De nombreuses sociétés savantes voient le jour (la Société linnéenne de Lyon est créée en 1822, la Société botanique de France en 1854). Leurs activités de découverte, directement (les voyages d’étude de leurs membres) ou indirectement (par tout un réseau de correspondants) et l’enregistrement des données (par la publication et l’archivage de celles-ci) contribuent grandement à une meilleure connaissance du patrimoine naturel.

   Dans les Alpes-de-Haute-Provence, alors pourtant que le département connaît une grave crise sociale, économique et démographique (en grande partie pour des raisons environnementales), des milliers d’observations, de nombreux herbiers (pour des milliers de plantes récoltées et conservées ainsi), des catalogues ou comptes-rendus d’excursions sont le fruit de la prospection du département par des botanistes reconnus, de simples passionnés, des amateurs éclairés ou encore des collecteurs professionnels.

   Avant 1850, les principaux apports à la connaissance de la flore du département sont dus à Simon-Jude Honnorat.
   Né en 1783 au Haut-Villard, un hameau reculé d’Allos, il effectue ses études de médecine à Grenoble, où il suit les enseignements botaniques de Dominique Villars, puis à Paris où il conforte sa passion naturaliste en suivant les cours dominicaux de Antoine-Laurent Jussieu, directeur du Muséum national d’histoire naturelle et titulaire de la chaire de botanique à la faculté de Médecine.
   C’est donc un médecin doté d’un solide bagage naturaliste qui s’installe à Digne en 1809 où il résidera jusqu’à son décès en 1853.
   À côté de sa pratique professionnelle, il se consacre à ses deux autres passions, les sciences naturelles et la rédaction du Dictionnaire de la langue d’Oc particulièrement riche, ceci expliquant cela, en vocabulaire naturaliste.
   En 1832 il a fini la rédaction d’un Catalogue des Plantes de la Provence dans lequel il recense près de 2500 espèces dont un grande partie observées dans les Alpes-de-Haute-Provence. Il est également l’auteur d’autres publications sur la flore, mais aussi l’entomologie, l’ornithologie ou la paléontologie.
   Son herbier général, monument de 20-25 énormes volumes, est malheureusement dispersé après sa mort. Mais S.-J. Honnorat faisait aussi des herbiers propres à des localités précises, et c’est ainsi que nous pouvons toujours consulter son Herbier de Faillefeu (commune de Prads-Haute-Bléone) au Musée Gassendi de Digne-les-Bains.
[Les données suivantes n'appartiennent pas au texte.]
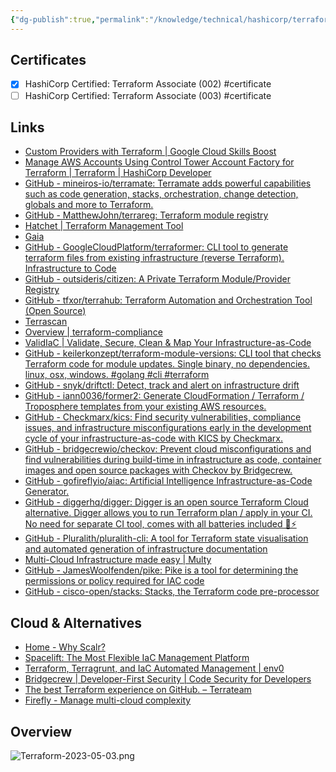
 ```yaml
---
{"dg-publish":true,"permalink":"/knowledge/technical/hashicorp/terraform/terraform/","dgPassFrontmatter":true}
---
```


## Certificates
- [x] HashiCorp Certified: Terraform Associate (002) #certificate
- [ ] HashiCorp Certified: Terraform Associate (003) #certificate
## Links
- [Custom Providers with Terraform | Google Cloud Skills Boost](https://www.cloudskillsboost.google/focuses/1204?parent=catalog)
- [Manage AWS Accounts Using Control Tower Account Factory for Terraform | Terraform | HashiCorp Developer](https://developer.hashicorp.com/terraform/tutorials/aws/aws-control-tower-aft?optInFrom=learn)
- [GitHub - mineiros-io/terramate: Terramate adds powerful capabilities such as code generation, stacks, orchestration, change detection, globals and more to Terraform.](https://github.com/mineiros-io/terramate)
- [GitHub - MatthewJohn/terrareg: Terraform module registry](https://github.com/MatthewJohn/terrareg)
- [Hatchet | Terraform Management Tool](https://hatchet.run/)
- [Gaia](https://gaia-app.io/)
- [GitHub - GoogleCloudPlatform/terraformer: CLI tool to generate terraform files from existing infrastructure (reverse Terraform). Infrastructure to Code](https://github.com/GoogleCloudPlatform/terraformer)
- [GitHub - outsideris/citizen: A Private Terraform Module/Provider Registry](https://github.com/outsideris/citizen)
- [GitHub - tfxor/terrahub: Terraform Automation and Orchestration Tool (Open Source)](https://github.com/tfxor/terrahub)
- [Terrascan](https://runterrascan.io/)
- [Overview | terraform-compliance](https://terraform-compliance.com/)
- [ValidIaC | Validate, Secure, Clean & Map Your Infrastructure-as-Code](https://www.validiac.com/)
- [GitHub - keilerkonzept/terraform-module-versions: CLI tool that checks Terraform code for module updates. Single binary, no dependencies. linux, osx, windows. #golang #cli #terraform](https://github.com/keilerkonzept/terraform-module-versions)
- [GitHub - snyk/driftctl: Detect, track and alert on infrastructure drift](https://github.com/snyk/driftctl)
- [GitHub - iann0036/former2: Generate CloudFormation / Terraform / Troposphere templates from your existing AWS resources.](https://github.com/iann0036/former2)
- [GitHub - Checkmarx/kics: Find security vulnerabilities, compliance issues, and infrastructure misconfigurations early in the development cycle of your infrastructure-as-code with KICS by Checkmarx.](https://github.com/Checkmarx/kics)
- [GitHub - bridgecrewio/checkov: Prevent cloud misconfigurations and find vulnerabilities during build-time in infrastructure as code, container images and open source packages with Checkov by Bridgecrew.](https://github.com/bridgecrewio/checkov)
- [GitHub - gofireflyio/aiac: Artificial Intelligence Infrastructure-as-Code Generator.](https://github.com/gofireflyio/aiac)
- [GitHub - diggerhq/digger: Digger is an open source Terraform Cloud alternative. Digger allows you to run Terraform plan / apply in your CI. No need for separate CI tool, comes with all batteries included 🔋⚡](https://github.com/diggerhq/digger)
- [GitHub - Pluralith/pluralith-cli: A tool for Terraform state visualisation and automated generation of infrastructure documentation](https://github.com/Pluralith/pluralith-cli)
- [Multi-Cloud Infrastructure made easy | Multy](https://multy.dev/)
- [GitHub - JamesWoolfenden/pike: Pike is a tool for determining the permissions or policy required for IAC code](https://github.com/jamesWoolfenden/pike)
- [GitHub - cisco-open/stacks: Stacks, the Terraform code pre-processor](https://github.com/cisco-open/stacks)
## Cloud & Alternatives
- [Home - Why Scalr?](https://www.scalr.com/)
- [Spacelift: The Most Flexible IaC Management Platform](https://spacelift.io/)
- [Terraform, Terragrunt, and IaC Automated Management | env0](https://www.env0.com/)
- [Bridgecrew | Developer-First Security | Code Security for Developers](https://bridgecrew.io/)
- [The best Terraform experience on GitHub. – Terrateam](https://terrateam.io/)
- [Firefly - Manage multi-cloud complexity](https://www.gofirefly.io/)
## Overview
![Terraform-2023-05-03.png](/img/user/Attachments/Terraform-2023-05-03.png) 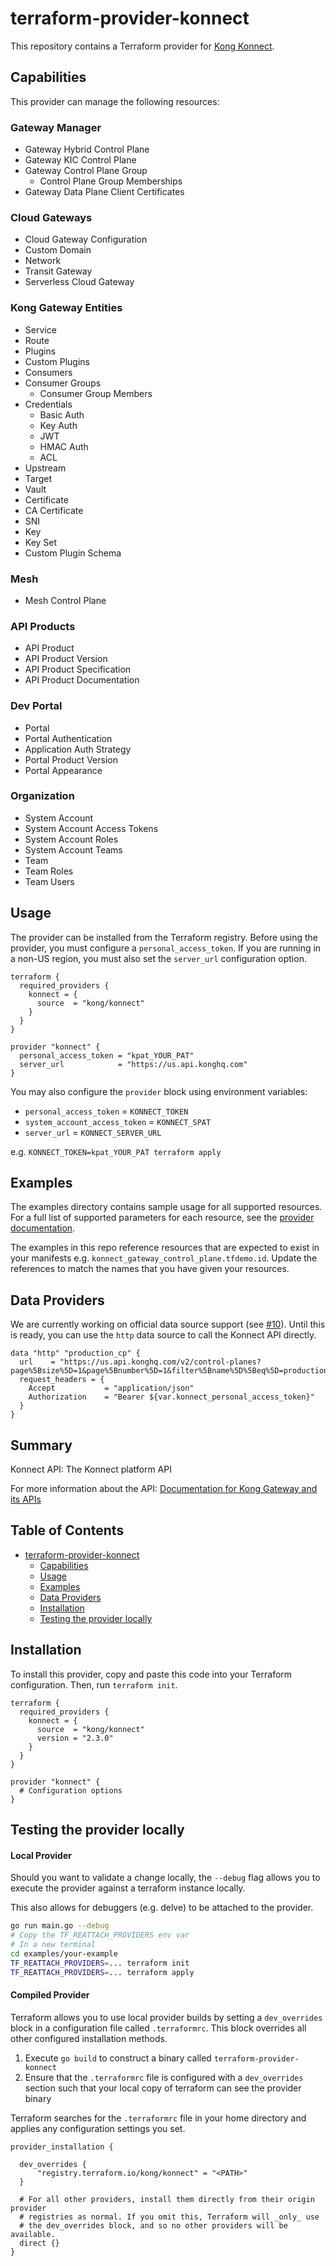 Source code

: # terraform-provider-konnect

This repository contains a Terraform provider for [Kong Konnect](https://konghq.com/products/kong-konnect/register?utm_source=github&utm_campaign=terraform&utm_content=terraform-provider-konnect).

## Capabilities

This provider can manage the following resources:

### Gateway Manager

- Gateway Hybrid Control Plane
- Gateway KIC Control Plane
- Gateway Control Plane Group
  - Control Plane Group Memberships
- Gateway Data Plane Client Certificates

### Cloud Gateways

- Cloud Gateway Configuration
- Custom Domain
- Network
- Transit Gateway
- Serverless Cloud Gateway

### Kong Gateway Entities

- Service
- Route
- Plugins
- Custom Plugins
- Consumers
- Consumer Groups
  - Consumer Group Members
- Credentials
  - Basic Auth
  - Key Auth
  - JWT
  - HMAC Auth
  - ACL
- Upstream
- Target
- Vault
- Certificate
- CA Certificate
- SNI
- Key
- Key Set
- Custom Plugin Schema

### Mesh

- Mesh Control Plane

### API Products

- API Product
- API Product Version
- API Product Specification
- API Product Documentation

### Dev Portal

- Portal
- Portal Authentication
- Application Auth Strategy
- Portal Product Version
- Portal Appearance

### Organization

- System Account
- System Account Access Tokens
- System Account Roles
- System Account Teams
- Team
- Team Roles
- Team Users

## Usage

The provider can be installed from the Terraform registry. Before using the provider, you must configure a `personal_access_token`. If you are running in a non-US region, you must also set the `server_url` configuration option.

```hcl
terraform {
  required_providers {
    konnect = {
      source  = "kong/konnect"
    }
  }
}

provider "konnect" {
  personal_access_token = "kpat_YOUR_PAT"
  server_url            = "https://us.api.konghq.com"
}
```

You may also configure the `provider` block using environment variables:

- `personal_access_token` = `KONNECT_TOKEN`
- `system_account_access_token` = `KONNECT_SPAT`
- `server_url` = `KONNECT_SERVER_URL`

e.g. `KONNECT_TOKEN=kpat_YOUR_PAT terraform apply`

## Examples

The examples directory contains sample usage for all supported resources. For a full list of supported parameters for each resource, see the [provider documentation](https://registry.terraform.io/providers/Kong/konnect/latest/docs).

The examples in this repo reference resources that are expected to exist in your manifests e.g. `konnect_gateway_control_plane.tfdemo.id`. Update the references to match the names that you have given your resources.

## Data Providers

We are currently working on official data source support (see [#10](https://github.com/Kong/terraform-provider-konnect/issues/10)). Until this is ready, you can use the `http` data source to call the Konnect API directly.

```hcl
data "http" "production_cp" {
  url    = "https://us.api.konghq.com/v2/control-planes?page%5Bsize%5D=1&page%5Bnumber%5D=1&filter%5Bname%5D%5Beq%5D=production"
  request_headers = {
    Accept           = "application/json"
    Authorization    = "Bearer ${var.konnect_personal_access_token}"
  }
}
```

<!-- No SDK Installation -->
<!-- No SDK Example Usage -->
<!-- No SDK Available Operations -->
<!-- Start Summary [summary] -->
## Summary

Konnect API: The Konnect platform API

For more information about the API: [Documentation for Kong Gateway and its APIs](https://docs.konghq.com)
<!-- End Summary [summary] -->

<!-- Start Table of Contents [toc] -->
## Table of Contents
<!-- $toc-max-depth=2 -->
* [terraform-provider-konnect](#terraform-provider-konnect)
  * [Capabilities](#capabilities)
  * [Usage](#usage)
  * [Examples](#examples)
  * [Data Providers](#data-providers)
  * [Installation](#installation)
  * [Testing the provider locally](#testing-the-provider-locally)

<!-- End Table of Contents [toc] -->

<!-- Start Installation [installation] -->
## Installation

To install this provider, copy and paste this code into your Terraform configuration. Then, run `terraform init`.

```hcl
terraform {
  required_providers {
    konnect = {
      source  = "kong/konnect"
      version = "2.3.0"
    }
  }
}

provider "konnect" {
  # Configuration options
}
```
<!-- End Installation [installation] -->

<!-- Start Testing the provider locally [usage] -->
## Testing the provider locally

#### Local Provider

Should you want to validate a change locally, the `--debug` flag allows you to execute the provider against a terraform instance locally.

This also allows for debuggers (e.g. delve) to be attached to the provider.

```sh
go run main.go --debug
# Copy the TF_REATTACH_PROVIDERS env var
# In a new terminal
cd examples/your-example
TF_REATTACH_PROVIDERS=... terraform init
TF_REATTACH_PROVIDERS=... terraform apply
```

#### Compiled Provider

Terraform allows you to use local provider builds by setting a `dev_overrides` block in a configuration file called `.terraformrc`. This block overrides all other configured installation methods.

1. Execute `go build` to construct a binary called `terraform-provider-konnect`
2. Ensure that the `.terraformrc` file is configured with a `dev_overrides` section such that your local copy of terraform can see the provider binary

Terraform searches for the `.terraformrc` file in your home directory and applies any configuration settings you set.

```
provider_installation {

  dev_overrides {
      "registry.terraform.io/kong/konnect" = "<PATH>"
  }

  # For all other providers, install them directly from their origin provider
  # registries as normal. If you omit this, Terraform will _only_ use
  # the dev_overrides block, and so no other providers will be available.
  direct {}
}
```
<!-- End Testing the provider locally [usage] -->

<!-- Placeholder for Future Speakeasy SDK Sections -->
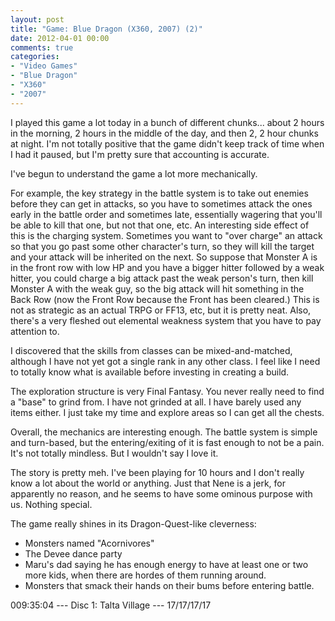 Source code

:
 ```yaml
---
layout: post
title: "Game: Blue Dragon (X360, 2007) (2)"
date: 2012-04-01 00:00
comments: true
categories:
- "Video Games"
- "Blue Dragon"
- "X360"
- "2007"
---
```


I played this game a lot today in a bunch of different
chunks... about 2 hours in the morning, 2 hours in the middle of
the day, and then 2, 2 hour chunks at night. I'm not totally
positive that the game didn't keep track of time when I had it
paused, but I'm pretty sure that accounting is accurate.

I've begun to understand the game a lot more mechanically.

For example, the key strategy in the battle system is to take out
enemies before they can get in attacks, so you have to sometimes
attack the ones early in the battle order and sometimes late,
essentially wagering that you'll be able to kill that one, but not
that one, etc. An interesting side effect of this is the charging
system. Sometimes you want to "over charge" an attack so that you
go past some other character's turn, so they will kill the target
and your attack will be inherited on the next. So suppose that
Monster A is in the front row with low HP and you have a bigger
hitter followed by a weak hitter, you could charge a big attack
past the weak person's turn, then kill Monster A with the weak
guy, so the big attack will hit something in the Back Row (now the
Front Row because the Front has been cleared.) This is not as
strategic as an actual TRPG or FF13, etc, but it is pretty
neat. Also, there's a very fleshed out elemental weakness system
that you have to pay attention to.

I discovered that the skills from classes can be
mixed-and-matched, although I have not yet got a single rank in
any other class. I feel like I need to totally know what is
available before investing in creating a build.

The exploration structure is very Final Fantasy. You never really
need to find a "base" to grind from. I have not grinded at all. I
have barely used any items either. I just take my time and explore
areas so I can get all the chests.

Overall, the mechanics are interesting enough. The battle system
is simple and turn-based, but the entering/exiting of it is fast
enough to not be a pain. It's not totally mindless. But I wouldn't
say I love it.

The story is pretty meh. I've been playing for 10 hours and I
don't really know a lot about the world or anything. Just that
Nene is a jerk, for apparently no reason, and he seems to have
some ominous purpose with us. Nothing special.

The game really shines in its Dragon-Quest-like cleverness:
- Monsters named "Acornivores"
- The Devee dance party
- Maru's dad saying he has enough energy to have at least one or
two more kids, when there are hordes of them running around.
- Monsters that smack their hands on their bums before entering
battle.

009:35:04 --- Disc 1: Talta Village --- 17/17/17/17
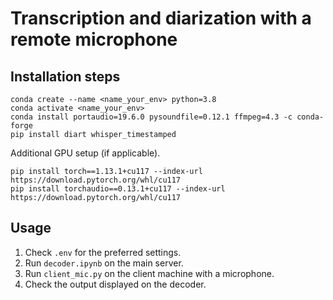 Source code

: # Transcription and diarization with a remote microphone

## Installation steps

```
conda create --name <name_your_env> python=3.8
conda activate <name_your_env>
conda install portaudio=19.6.0 pysoundfile=0.12.1 ffmpeg=4.3 -c conda-forge
pip install diart whisper_timestamped
```

Additional GPU setup (if applicable).

```
pip install torch==1.13.1+cu117 --index-url https://download.pytorch.org/whl/cu117
pip install torchaudio==0.13.1+cu117 --index-url https://download.pytorch.org/whl/cu117
```

## Usage

1. Check `.env` for the preferred settings.
2. Run `decoder.ipynb` on the main server.
3. Run `client_mic.py` on the client machine with a microphone.
4. Check the output displayed on the decoder.
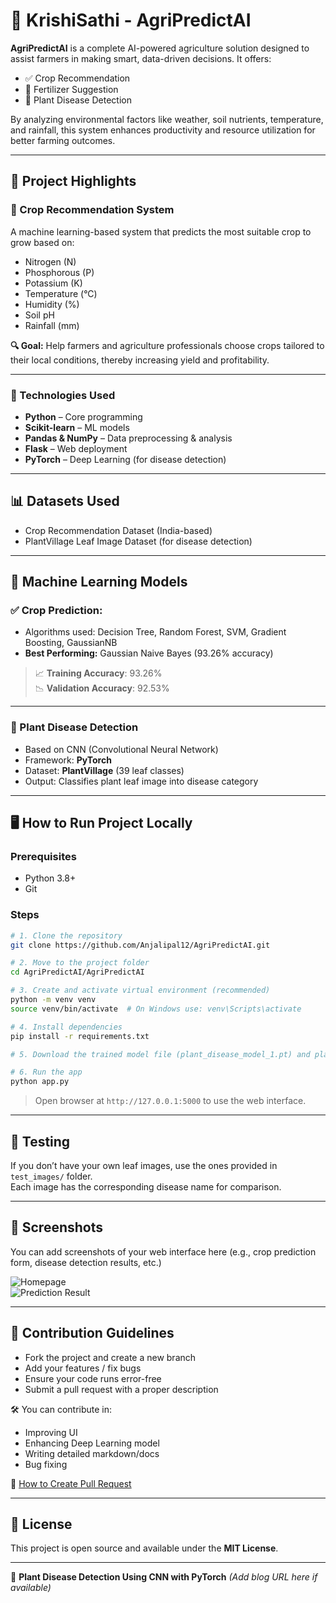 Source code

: 
# 🌾 KrishiSathi - AgriPredictAI

**AgriPredictAI** is a complete AI-powered agriculture solution designed to assist farmers in making smart, data-driven decisions. It offers:

- ✅ Crop Recommendation  
- 🧪 Fertilizer Suggestion  
- 🌿 Plant Disease Detection  

By analyzing environmental factors like weather, soil nutrients, temperature, and rainfall, this system enhances productivity and resource utilization for better farming outcomes.

---

## 📌 Project Highlights

### 🚜 Crop Recommendation System

A machine learning-based system that predicts the most suitable crop to grow based on:

- Nitrogen (N)
- Phosphorous (P)
- Potassium (K)
- Temperature (°C)
- Humidity (%)
- Soil pH
- Rainfall (mm)

**🔍 Goal:** Help farmers and agriculture professionals choose crops tailored to their local conditions, thereby increasing yield and profitability.

---

### 🧠 Technologies Used

- **Python** – Core programming
- **Scikit-learn** – ML models
- **Pandas & NumPy** – Data preprocessing & analysis
- **Flask** – Web deployment
- **PyTorch** – Deep Learning (for disease detection)

---

## 📊 Datasets Used

- Crop Recommendation Dataset (India-based)
- PlantVillage Leaf Image Dataset (for disease detection)

---

## 🧪 Machine Learning Models

### ✅ Crop Prediction:
- Algorithms used: Decision Tree, Random Forest, SVM, Gradient Boosting, GaussianNB
- **Best Performing:** Gaussian Naive Bayes (93.26% accuracy)

> 📈 **Training Accuracy**: 93.26%  
> 📉 **Validation Accuracy**: 92.53%

---

### 🌿 Plant Disease Detection

- Based on CNN (Convolutional Neural Network)
- Framework: **PyTorch**
- Dataset: **PlantVillage** (39 leaf classes)
- Output: Classifies plant leaf image into disease category

---

## 🖥️ How to Run Project Locally

### Prerequisites

- Python 3.8+
- Git

### Steps

```bash
# 1. Clone the repository
git clone https://github.com/Anjalipal12/AgriPredictAI.git

# 2. Move to the project folder
cd AgriPredictAI/AgriPredictAI

# 3. Create and activate virtual environment (recommended)
python -m venv venv
source venv/bin/activate  # On Windows use: venv\Scripts\activate

# 4. Install dependencies
pip install -r requirements.txt

# 5. Download the trained model file (plant_disease_model_1.pt) and place it in the root folder

# 6. Run the app
python app.py
```

> Open browser at `http://127.0.0.1:5000` to use the web interface.

---

## 🧪 Testing

If you don’t have your own leaf images, use the ones provided in `test_images/` folder.  
Each image has the corresponding disease name for comparison.

---

## 📸 Screenshots

You can add screenshots of your web interface here (e.g., crop prediction form, disease detection results, etc.)

![Homepage](static/images/home.png)  
![Prediction Result](static/images/result.png)

---

## 🤝 Contribution Guidelines

- Fork the project and create a new branch
- Add your features / fix bugs
- Ensure your code runs error-free
- Submit a pull request with a proper description

🛠️ You can contribute in:
- Improving UI
- Enhancing Deep Learning model
- Writing detailed markdown/docs
- Bug fixing

🔗 [How to Create Pull Request](https://opensource.com/article/19/7/create-pull-request-github)

---

## 📝 License

This project is open source and available under the **MIT License**.

---

🔗 **Plant Disease Detection Using CNN with PyTorch** *(Add blog URL here if available)*
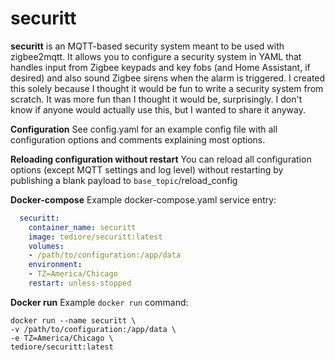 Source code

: # securitt
**securitt** is an MQTT-based security system meant to be used with zigbee2mqtt. It allows you to configure a security system in YAML that handles input from Zigbee keypads and key fobs (and Home Assistant, if desired) and also sound Zigbee sirens when the alarm is triggered. I created this solely because I thought it would be fun to write a security system from scratch. It was more fun than I thought it would be, surprisingly. I don't know if anyone would actually use this, but I wanted to share it anyway.

**Configuration**
See config.yaml for an example config file with all configuration options and comments explaining most options.

**Reloading configuration without restart**
You can reload all configuration options (except MQTT settings and log level) without restarting by publishing a blank payload to `base_topic`/reload_config

**Docker-compose**
Example docker-compose.yaml service entry:
```yaml
  securitt:
    container_name: securitt
    image: tediore/securitt:latest
    volumes:
    - /path/to/configuration:/app/data
    environment:
    - TZ=America/Chicago
    restart: unless-stopped
```

**Docker run**
Example `docker run` command:
```
docker run --name securitt \
-v /path/to/configuration:/app/data \
-e TZ=America/Chicago \
tediore/securitt:latest
``` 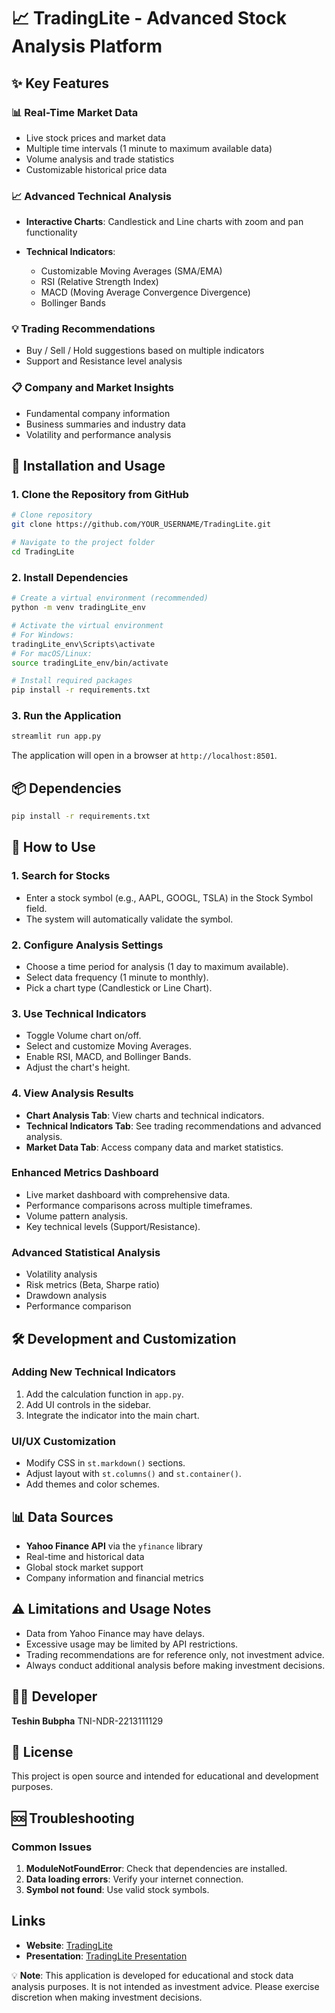 # 📈 TradingLite - Advanced Stock Analysis Platform

## ✨ Key Features

### 📊 Real-Time Market Data

* Live stock prices and market data
* Multiple time intervals (1 minute to maximum available data)
* Volume analysis and trade statistics
* Customizable historical price data

### 📈 Advanced Technical Analysis

* **Interactive Charts**: Candlestick and Line charts with zoom and pan functionality
* **Technical Indicators**:

  * Customizable Moving Averages (SMA/EMA)
  * RSI (Relative Strength Index)
  * MACD (Moving Average Convergence Divergence)
  * Bollinger Bands

### 💡 Trading Recommendations

* Buy / Sell / Hold suggestions based on multiple indicators
* Support and Resistance level analysis

### 📋 Company and Market Insights

* Fundamental company information
* Business summaries and industry data
* Volatility and performance analysis

## 🚀 Installation and Usage

### 1. Clone the Repository from GitHub

```bash
# Clone repository
git clone https://github.com/YOUR_USERNAME/TradingLite.git

# Navigate to the project folder
cd TradingLite
```

### 2. Install Dependencies

```bash
# Create a virtual environment (recommended)
python -m venv tradingLite_env

# Activate the virtual environment
# For Windows:
tradingLite_env\Scripts\activate
# For macOS/Linux:
source tradingLite_env/bin/activate

# Install required packages
pip install -r requirements.txt
```

### 3. Run the Application

```bash
streamlit run app.py
```

The application will open in a browser at `http://localhost:8501`.

## 📦 Dependencies

```bash
pip install -r requirements.txt
```

## 📱 How to Use

### 1. Search for Stocks

* Enter a stock symbol (e.g., AAPL, GOOGL, TSLA) in the Stock Symbol field.
* The system will automatically validate the symbol.

### 2. Configure Analysis Settings

* Choose a time period for analysis (1 day to maximum available).
* Select data frequency (1 minute to monthly).
* Pick a chart type (Candlestick or Line Chart).

### 3. Use Technical Indicators

* Toggle Volume chart on/off.
* Select and customize Moving Averages.
* Enable RSI, MACD, and Bollinger Bands.
* Adjust the chart's height.

### 4. View Analysis Results

* **Chart Analysis Tab**: View charts and technical indicators.
* **Technical Indicators Tab**: See trading recommendations and advanced analysis.
* **Market Data Tab**: Access company data and market statistics.

### Enhanced Metrics Dashboard

* Live market dashboard with comprehensive data.
* Performance comparisons across multiple timeframes.
* Volume pattern analysis.
* Key technical levels (Support/Resistance).

### Advanced Statistical Analysis

* Volatility analysis
* Risk metrics (Beta, Sharpe ratio)
* Drawdown analysis
* Performance comparison

## 🛠️ Development and Customization

### Adding New Technical Indicators

1. Add the calculation function in `app.py`.
2. Add UI controls in the sidebar.
3. Integrate the indicator into the main chart.

### UI/UX Customization

* Modify CSS in `st.markdown()` sections.
* Adjust layout with `st.columns()` and `st.container()`.
* Add themes and color schemes.

## 📊 Data Sources

* **Yahoo Finance API** via the `yfinance` library
* Real-time and historical data
* Global stock market support
* Company information and financial metrics

## ⚠️ Limitations and Usage Notes

* Data from Yahoo Finance may have delays.
* Excessive usage may be limited by API restrictions.
* Trading recommendations are for reference only, not investment advice.
* Always conduct additional analysis before making investment decisions.

## 👨‍💻 Developer

**Teshin Bubpha**
TNI-NDR-2213111129

## 📄 License

This project is open source and intended for educational and development purposes.

## 🆘 Troubleshooting

### Common Issues

1. **ModuleNotFoundError**: Check that dependencies are installed.
2. **Data loading errors**: Verify your internet connection.
3. **Symbol not found**: Use valid stock symbols.

## Links

* **Website**: [TradingLite](https://tradinglite.streamlit.app/)
* **Presentation**: [TradingLite Presentation](https://www.canva.com/design/DAGoggec86k/VYrJdRht5uPRoW3xF0dYDA/edit?utm_content=DAGoggec86k&utm_campaign=designshare&utm_medium=link2&utm_source=sharebutton)

💡 **Note**: This application is developed for educational and stock data analysis purposes. It is not intended as investment advice. Please exercise discretion when making investment decisions.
   La seconde moitié du XIXe propose un aréopage de botanistes ou récolteurs aux parcours et profils divers, malheureusement trop nombreux pour être tous nommés.

   On pourra y croiser Ludovic Legré (1838-1904), avocat à Aix-en-Provence… et par ailleurs excellent botaniste. Ami de F. Mistral et T. Aubanel, il participe à la préparation de l’herbier du Museon Arlaten et publie plusieurs ouvrages sur La botanique en Provence au XVIe siècle.
   Dans les Alpes-de-Haute-Provence, il herborise autour d’Allos, où il découvre une épervière rupicole que lui dédie Casimir Arvet-Touvet, Hieracium legraeanum Arv.-Touv.. À l’ouest de la Durance il découvre un sorbier hybride, fertile et micro endémique de la montagne de Lure [Sorbus aria (L.) Crantz x S. aucuparia L.] qui lui a été dédié récemment (2008) sous le nom de Sorbus legrei Cornier.

   Émile Burnat (1828-1920) ou Élysée Reverchon (1835-1914) sont d’autres grands noms qui ont prospecté dans les Alpes-de-Haute-Provence.
   Le premier est un très grand botaniste genevois qui, étudiant la flore des Alpes-Maritimes, a herborisé dans tout le bassin du Var, y compris sa partie bas-alpine.
   Le second, originaire de Bollène dans le Vaucluse, est connu comme infatigable récolteur professionnel qui vendait ses récoltes à des botanistes fortunés. Il a particulièrement prospecté la région d’Annot.

   Les annales des sociétés savantes sont une autre source importante d’enseignements.
   On trouve ainsi dans les Annales de la Société linnéenne de Lyon le récit d’une excursion d'Alphonse Gacogne (professeur d’histoire, membre des Sociétés botaniques de France, de Lyon et de la linnéenne de Lyon) dans l'Ubaye.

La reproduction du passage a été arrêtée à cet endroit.